Video Notes: Limits, Continuity, Differentiation, and Chain Rule

Flashcards covering key concepts from Limits & Continuity, Differentiation, and the Chain Rule (Units 1–3).

What is the limit of a function as x approaches a point c?

The value that f(x) gets arbitrarily close to as x approaches c (x ≠ c), if it exists.

How do you find limits from a table?

Examine values of f(x) as x approaches the target value from the table and observe the trend toward a limiting value.

How do you find limits from a graph?

Identify the y-value approached by the graph as x approaches the target value.

What are one-sided limits?

Limits as x approaches c from the left (x → c−) or from the right (x → c+).

What are the basic limit properties (including composition)?

Limit laws include sums, differences, products, quotients, and constants; the limit of a composition uses the outer function evaluated at the inner limit when appropriate.

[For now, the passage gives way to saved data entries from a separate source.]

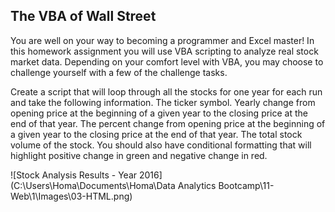 ## The VBA of Wall Street

You are well on your way to becoming a programmer and Excel master! In this homework assignment you will use VBA scripting to analyze real stock market data. Depending on your comfort level with VBA, you may choose to challenge yourself with a few of the challenge tasks.

Create a script that will loop through all the stocks for one year for each run and take the following information.
The ticker symbol.
Yearly change from opening price at the beginning of a given year to the closing price at the end of that year.
The percent change from opening price at the beginning of a given year to the closing price at the end of that year.
The total stock volume of the stock.
You should also have conditional formatting that will highlight positive change in green and negative change in red.

![Stock Analysis Results - Year 2016](C:\Users\Homa\Documents\Homa\Data Analytics Bootcamp\11-Web\1\Images\03-HTML.png)
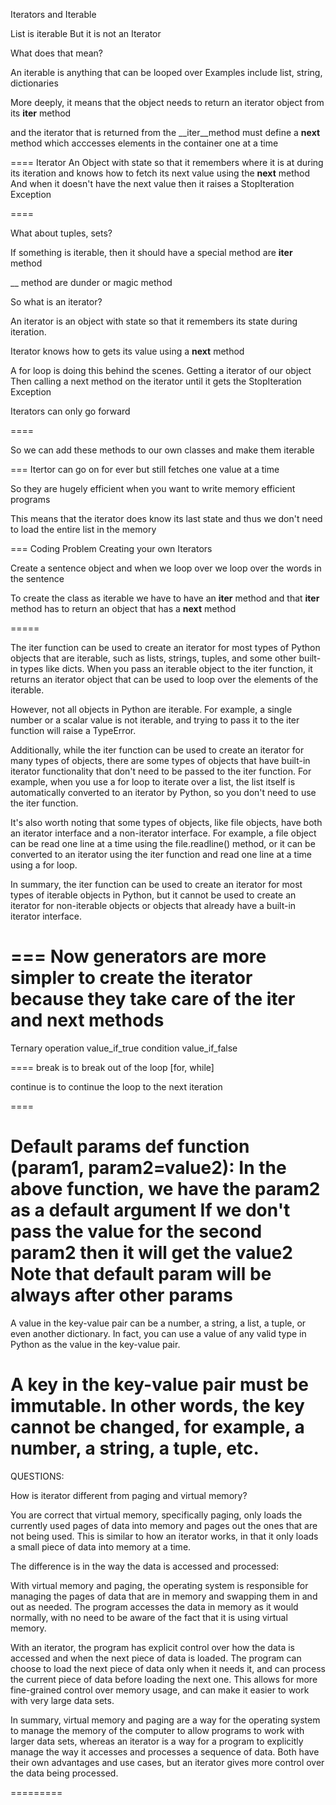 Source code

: Iterators and Iterable 

List is iterable 
But it is not an Iterator

What does that mean?

An iterable is anything that can be looped over
Examples include list, string, dictionaries 

More deeply, it means that
the object needs to return an
iterator object from its __iter__ method

and the iterator that is returned from the 
__iter__method must define a __next__ method 
which acccesses elements in the container 
one at  a time

====
Iterator
An Object with state so that it remembers
where it is at during its iteration
and knows how to fetch its next value using the __next__
method
And when it doesn't have the next value 
then it raises a StopIteration Exception

====


What about tuples, sets?

If something is iterable, then it should have 
a special method are __iter__ method 

__ method are dunder or magic method 

So what is an iterator?

An iterator is an object with state
so that it remembers its state 
during iteration.

Iterator knows how to gets its value
using a __next__ method 

A for loop is doing this behind the scenes.
Getting a iterator of our object
Then calling a next method on the iterator
until it gets the StopIteration Exception

Iterators can only go forward

====

So we can add these methods to our own classes
and make them iterable 

===
Itertor can go on for ever
but still fetches one value at a time

So they are hugely efficient when
you want to write memory efficient programs

This means that the iterator does know
its last state and thus we 
don't need to load the entire list 
in the memory

===
Coding Problem 
Creating your own Iterators 

Create a sentence object 
and when we loop over 
we loop over the words in the sentence

To create the class as iterable
we have to have an __iter__ method
and that __iter__ method
has to return an object 
that has a __next__ method 

=====

The iter function can be used to create an iterator for most types of Python objects that are iterable, such as lists, strings, tuples, and some other built-in types like dicts. When you pass an iterable object to the iter function, it returns an iterator object that can be used to loop over the elements of the iterable.

However, not all objects in Python are iterable. For example, a single number or a scalar value is not iterable, and trying to pass it to the iter function will raise a TypeError.

Additionally, while the iter function can be used to create an iterator for many types of objects, there are some types of objects that have built-in iterator functionality that don't need to be passed to the iter function. For example, when you use a for loop to iterate over a list, the list itself is automatically converted to an iterator by Python, so you don't need to use the iter function.

It's also worth noting that some types of objects, like file objects, have both an iterator interface and a non-iterator interface. For example, a file object can be read one line at a time using the file.readline() method, or it can be converted to an iterator using the iter function and read one line at a time using a for loop.

In summary, the iter function can be used to create an iterator for most types of iterable objects in Python, but it cannot be used to create an iterator for non-iterable objects or objects that already have a built-in iterator interface.




===
Now generators are more simpler
to create the iterator
because they take care of 
the iter and next methods
====

Ternary operation
value_if_true condition value_if_false

====
break is to break out of the loop [for, while]

continue is to continue the loop to the next iteration

====

Default params
def function (param1, param2=value2):
In the above function, 
we have the param2 as a default argument
If we don't pass the value for the second param2
then it will get the value2
**Note that default param will be always after 
other params**
===

A value in the key-value pair can be a number, a string, a list, a tuple, or even another dictionary. In fact, you can use a value of any valid type in Python as the value in the key-value pair.

A key in the key-value pair must be immutable. In other words, the key cannot be changed, for example, a number, a string, a tuple, etc.
====

QUESTIONS:

How is iterator different from paging and virtual memory?

You are correct that virtual memory, specifically paging, only loads the currently used pages of data into memory and pages out the ones that are not being used. This is similar to how an iterator works, in that it only loads a small piece of data into memory at a time.

The difference is in the way the data is accessed and processed:

With virtual memory and paging, the operating system is responsible for managing the pages of data that are in memory and swapping them in and out as needed. The program accesses the data in memory as it would normally, with no need to be aware of the fact that it is using virtual memory.

With an iterator, the program has explicit control over how the data is accessed and when the next piece of data is loaded. The program can choose to load the next piece of data only when it needs it, and can process the current piece of data before loading the next one. This allows for more fine-grained control over memory usage, and can make it easier to work with very large data sets.

In summary, virtual memory and paging are a way for the operating system to manage the memory of the computer to allow programs to work with larger data sets, whereas an iterator is a way for a program to explicitly manage the way it accesses and processes a sequence of data. Both have their own advantages and use cases, but an iterator gives more control over the data being processed.

=========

How do you evaluate a limit algebraically when you get the indeterminate form 0/0?

Factor, cancel, rearrange, or simplify until the limit can be found; substitute afterwards.

What are the types of discontinuities?

Removable, jump, and infinite (essential) discontinuities.

What does it mean for a function to be continuous at a point a?

The limit as x approaches a of f(x) equals f(a) (f(a) must exist).

What are vertical and horizontal asymptotes?

Vertical: x = c where f(x) grows without bound as x approaches c. Horizontal: y = L as x approaches ±∞.

What are limits to infinity?

The behavior of f(x) as x grows without bound (x → ±∞); the limit may be a finite value or ±∞.

What is the Intermediate Value Theorem?

If f is continuous on [a,b] and k lies between f(a) and f(b), then there exists a c in (a,b) with f(c) = k.

What is a derivative?

The instantaneous rate of change; the slope of the tangent line; defined as the limit of the average rate of change as the interval shrinks.

Is the derivative a function?

Yes, it is a function f′(x) that gives the slope of f at each x where defined.

How are average and instantaneous rates of change related?

Instantaneous rate is the limit of the average rate as the interval tends to zero.

What is the equation of the tangent line to y = f(x) at x = a?

y = f(a) + f′(a)(x − a).

Power Rule

d/dx [x^n] = n x^{n-1}.

Product Rule

If y = u v, then y′ = u′ v + u v′.

Quotient Rule

If y = u/v, then y′ = (u′ v − u v′)/v^2.

Derivatives of the six trigonometric functions

sin′x = cos x; cos′x = −sin x; tan′x = sec^2 x; cot′x = −csc^2 x; sec′x = sec x tan x; csc′x = −csc x cot x.

Derivatives of e^x and ln x

d/dx e^x = e^x; d/dx ln x = 1/x (x > 0).

Finding derivatives using multiple representations

Derivatives can be found analytically using rules or by interpreting values from tables/graphs as needed.

What does it mean to be differentiable?

A function is differentiable at a if f′(a) exists; differentiability implies continuity.

What is the Chain Rule?

If y = f(g(x)), then dy/dx = f′(g(x)) · g′(x).